Redundant Power Supplies: How and Why They Work
Redundant PSUs are a fundamental part of enterprise server design. Here is how they actually work and when they matter.
The Problem They Solve
A server with a single power supply has a single point of failure. If that PSU fails, the server goes down. In a production environment, unplanned downtime is expensive. Redundant power supplies eliminate the PSU as a single point of failure.
How Redundancy Works
Enterprise servers typically support 1+1 or 2+1 redundancy. In a 1+1 configuration, two PSUs share the load equally. If one fails, the other takes the full load without interruption. The server keeps running. You get an alert, you replace the failed unit during business hours, and there is no outage.
The PSUs connect to the server's power distribution board, which handles the load sharing and failover automatically. Modern enterprise PSUs support hot-swap, meaning you can remove the failed unit and install a replacement while the server is running.
Connecting to Separate Circuits
Redundant PSUs only provide real protection if they connect to independent power sources. In a data center, each PSU connects to a separate PDU on a separate circuit, ideally fed from separate UPS units and ultimately separate utility feeds.
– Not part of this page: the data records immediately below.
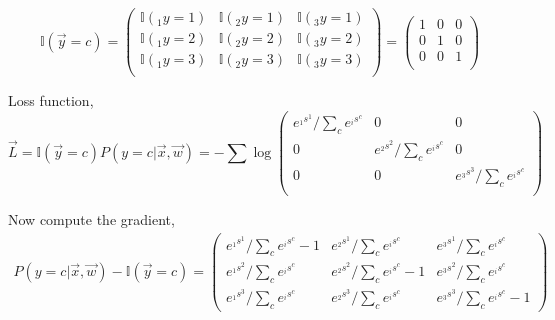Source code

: \documentclass[12pt,a4paper]{article}%
\theoremstyle{definition}
\theoremstyle{plain}
\numberwithin{equation}{section}
\begin{document}
\begin{equation}
\mathbb{I}(\vec{y}=c)  =  \begin{pmatrix}
\mathbb{I}({}_1y=1) & \mathbb{I}({}_2y=1)  & \mathbb{I}({}_3y=1)  \\
\mathbb{I}({}_1y=2) & \mathbb{I}({}_2y=2)  & \mathbb{I}({}_3y=2) \\
\mathbb{I}({}_1y=3) & \mathbb{I}({}_2y=3)  & \mathbb{I}({}_3y=3)\\
\end{pmatrix} =  \begin{pmatrix}
1  &  0  & 0  \\
0 &  1   & 0   \\
0 &  0  & 1    \\
\end{pmatrix} 
\end{equation} 

Loss function,
\begin{equation}
 \vec{L} = \mathbb{I}(\vec{y}=c)  P( y = c |  \vec{x}, \vec{w})  =  - \sum \log  \begin{pmatrix}
e^{{}_1s^{1}} /\sum\limits_{c} e^{{}_is^{c}}  &  0  & 0  \\
0 &  e^{{}_2s^{2}} /\sum\limits_{c} e^{{}_is^{c}}   & 0   \\
0 &  0  & e^{{}_3s^{3}}   /\sum\limits_{c} e^{{}_is^{c}}    \\
\end{pmatrix} 
\end{equation}

Now compute the gradient, 
\begin{gather}
P( y = c |  \vec{x}, \vec{w}) - \mathbb{I}(\vec{y}=c) =  \begin{pmatrix}
e^{{}_1s^{1}} /\sum\limits_{c} e^{{}_is^{c}} -1 &  e^{{}_2s^{1}}  /\sum\limits_{c} e^{{}_is^{c}}    &  e^{{}_3s^{1}}  /\sum\limits_{c} e^{{}_is^{c}} \\
e^{{}_1s^{2}} /\sum\limits_{c} e^{{}_is^{c}} & e^{{}_2s^{2}} /\sum\limits_{c} e^{{}_is^{c}}  -1  & e^{{}_3s^{2}} /\sum\limits_{c} e^{{}_is^{c}} \\
e^{{}_1s^{3}} /\sum\limits_{c} e^{{}_is^{c}} & e^{{}_2s^{3}}   /\sum\limits_{c} e^{{}_is^{c}}   & e^{{}_3s^{3}}   /\sum\limits_{c} e^{{}_is^{c}} -1
\end{pmatrix} 
\end{gather} 
\end{document}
In a homelab, you can approximate this by running each PSU to a different outlet on a different circuit, ideally on different breakers. It is not full enterprise-grade redundancy, but it protects against a tripped breaker or a failed power strip.
Checking PSU Health
Dell iDRAC provides real-time PSU status, including input voltage, output power, and health state. You can see whether each PSU is active and contributing to the load, which is essential for confirming that redundancy is actually working.
# Via racadm
racadm getsensorinfo | grep -i power
In Practice
I run all my lab servers with redundant PSUs and connect them to separate circuits. I have tested failover by unplugging one PSU while the server was running, and in every case the server continued without any interruption. The investment in a second PSU is minimal compared to the cost of an unexpected shutdown.